Records for this exercise:

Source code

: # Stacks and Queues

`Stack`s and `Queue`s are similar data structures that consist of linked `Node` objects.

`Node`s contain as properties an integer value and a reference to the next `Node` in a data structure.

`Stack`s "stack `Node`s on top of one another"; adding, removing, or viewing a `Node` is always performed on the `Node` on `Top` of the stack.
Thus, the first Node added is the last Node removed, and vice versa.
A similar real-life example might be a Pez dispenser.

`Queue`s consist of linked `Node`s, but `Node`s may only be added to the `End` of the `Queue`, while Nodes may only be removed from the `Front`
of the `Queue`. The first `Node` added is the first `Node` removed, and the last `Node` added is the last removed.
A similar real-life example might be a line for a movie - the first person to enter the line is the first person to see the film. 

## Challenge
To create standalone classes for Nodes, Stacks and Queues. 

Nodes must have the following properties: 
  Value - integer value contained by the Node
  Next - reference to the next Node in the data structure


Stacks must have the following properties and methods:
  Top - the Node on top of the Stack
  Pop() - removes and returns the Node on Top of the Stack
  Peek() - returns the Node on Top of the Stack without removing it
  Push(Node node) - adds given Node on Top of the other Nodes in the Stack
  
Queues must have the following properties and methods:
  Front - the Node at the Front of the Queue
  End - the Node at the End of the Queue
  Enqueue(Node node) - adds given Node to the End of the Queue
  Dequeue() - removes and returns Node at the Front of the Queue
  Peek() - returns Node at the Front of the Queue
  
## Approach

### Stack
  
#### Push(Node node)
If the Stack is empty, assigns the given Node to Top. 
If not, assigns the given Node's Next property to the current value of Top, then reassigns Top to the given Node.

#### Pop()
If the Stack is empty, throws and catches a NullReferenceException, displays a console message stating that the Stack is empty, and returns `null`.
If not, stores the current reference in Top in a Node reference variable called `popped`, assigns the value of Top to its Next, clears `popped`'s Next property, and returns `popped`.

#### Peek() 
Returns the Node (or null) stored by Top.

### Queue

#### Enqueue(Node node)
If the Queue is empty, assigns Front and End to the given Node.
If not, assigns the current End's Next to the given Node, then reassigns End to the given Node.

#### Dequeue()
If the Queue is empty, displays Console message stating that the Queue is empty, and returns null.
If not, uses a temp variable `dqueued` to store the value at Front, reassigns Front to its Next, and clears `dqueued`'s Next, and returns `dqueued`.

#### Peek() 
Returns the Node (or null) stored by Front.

Directions for this task: The records above are to be output in full and without error.

Exercise solution:
Source code

: # Stacks and Queues

`Stack`s and `Queue`s are similar data structures that consist of linked `Node` objects.

`Node`s contain as properties an integer value and a reference to the next `Node` in a data structure.

`Stack`s "stack `Node`s on top of one another"; adding, removing, or viewing a `Node` is always performed on the `Node` on `Top` of the stack.
Thus, the first Node added is the last Node removed, and vice versa.
A similar real-life example might be a Pez dispenser.

`Queue`s consist of linked `Node`s, but `Node`s may only be added to the `End` of the `Queue`, while Nodes may only be removed from the `Front`
of the `Queue`. The first `Node` added is the first `Node` removed, and the last `Node` added is the last removed.
A similar real-life example might be a line for a movie - the first person to enter the line is the first person to see the film. 

## Challenge
To create standalone classes for Nodes, Stacks and Queues. 

Nodes must have the following properties: 
  Value - integer value contained by the Node
  Next - reference to the next Node in the data structure


Stacks must have the following properties and methods:
  Top - the Node on top of the Stack
  Pop() - removes and returns the Node on Top of the Stack
  Peek() - returns the Node on Top of the Stack without removing it
  Push(Node node) - adds given Node on Top of the other Nodes in the Stack
  
Queues must have the following properties and methods:
  Front - the Node at the Front of the Queue
  End - the Node at the End of the Queue
  Enqueue(Node node) - adds given Node to the End of the Queue
  Dequeue() - removes and returns Node at the Front of the Queue
  Peek() - returns Node at the Front of the Queue
  
## Approach

### Stack
  
#### Push(Node node)
If the Stack is empty, assigns the given Node to Top. 
If not, assigns the given Node's Next property to the current value of Top, then reassigns Top to the given Node.

#### Pop()
If the Stack is empty, throws and catches a NullReferenceException, displays a console message stating that the Stack is empty, and returns `null`.
If not, stores the current reference in Top in a Node reference variable called `popped`, assigns the value of Top to its Next, clears `popped`'s Next property, and returns `popped`.

#### Peek() 
Returns the Node (or null) stored by Top.

### Queue

#### Enqueue(Node node)
If the Queue is empty, assigns Front and End to the given Node.
If not, assigns the current End's Next to the given Node, then reassigns End to the given Node.

#### Dequeue()
If the Queue is empty, displays Console message stating that the Queue is empty, and returns null.
If not, uses a temp variable `dqueued` to store the value at Front, reassigns Front to its Next, and clears `dqueued`'s Next, and returns `dqueued`.

#### Peek() 
Returns the Node (or null) stored by Front.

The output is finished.